*** Opening of Dataset ***
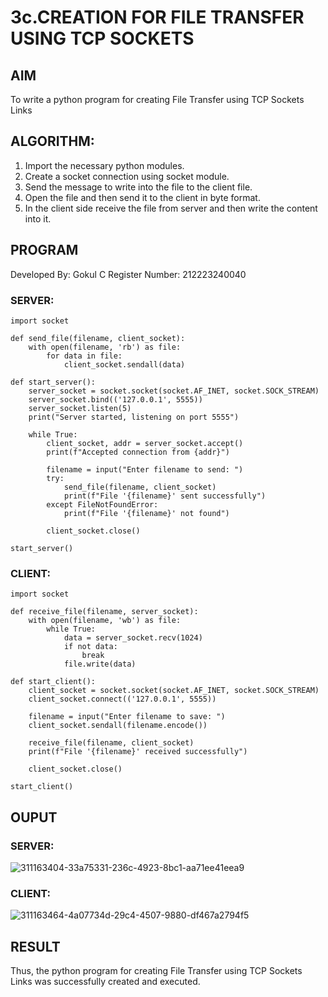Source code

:# 3c.CREATION FOR FILE TRANSFER USING TCP SOCKETS
## AIM
To write a python program for creating File Transfer using TCP Sockets Links
## ALGORITHM:
1. Import the necessary python modules.
2. Create a socket connection using socket module.
3. Send the message to write into the file to the client file.
4. Open the file and then send it to the client in byte format.
5. In the client side receive the file from server and then write the content into it.
## PROGRAM

Developed By: Gokul C
Register Number: 212223240040

### SERVER:
```
import socket

def send_file(filename, client_socket):
    with open(filename, 'rb') as file:
        for data in file:
            client_socket.sendall(data)

def start_server():
    server_socket = socket.socket(socket.AF_INET, socket.SOCK_STREAM)
    server_socket.bind(('127.0.0.1', 5555))
    server_socket.listen(5)
    print("Server started, listening on port 5555")

    while True:
        client_socket, addr = server_socket.accept()
        print(f"Accepted connection from {addr}")

        filename = input("Enter filename to send: ")
        try:
            send_file(filename, client_socket)
            print(f"File '{filename}' sent successfully")
        except FileNotFoundError:
            print(f"File '{filename}' not found")

        client_socket.close()

start_server()
```

### CLIENT:

```
import socket

def receive_file(filename, server_socket):
    with open(filename, 'wb') as file:
        while True:
            data = server_socket.recv(1024)
            if not data:
                break
            file.write(data)

def start_client():
    client_socket = socket.socket(socket.AF_INET, socket.SOCK_STREAM)
    client_socket.connect(('127.0.0.1', 5555))

    filename = input("Enter filename to save: ")
    client_socket.sendall(filename.encode())

    receive_file(filename, client_socket)
    print(f"File '{filename}' received successfully")

    client_socket.close()

start_client()

```

## OUPUT 

### SERVER:

![311163404-33a75331-236c-4923-8bc1-aa71ee41eea9](https://github.com/Gokul1410/3c.FILE_TRANSFER_USING_TCP_SOCKETS/assets/153058321/d0c49c75-f618-48f7-ab77-7e909fa0fa0e)

### CLIENT:
![311163464-4a07734d-29c4-4507-9880-df467a2794f5](https://github.com/Gokul1410/3c.FILE_TRANSFER_USING_TCP_SOCKETS/assets/153058321/c5d84de9-d33d-4d5b-b779-06f282ae43d3)


## RESULT
Thus, the python program for creating File Transfer using TCP Sockets Links was 
successfully created and executed.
*** Close of Dataset ***
# Work order
In the records above, find each line with the word "python" and copy it.

# Response for this exercise
To write a python program for creating File Transfer using TCP Sockets Links
1. Import the necessary python modules.
Thus, the python program for creating File Transfer using TCP Sockets Links was 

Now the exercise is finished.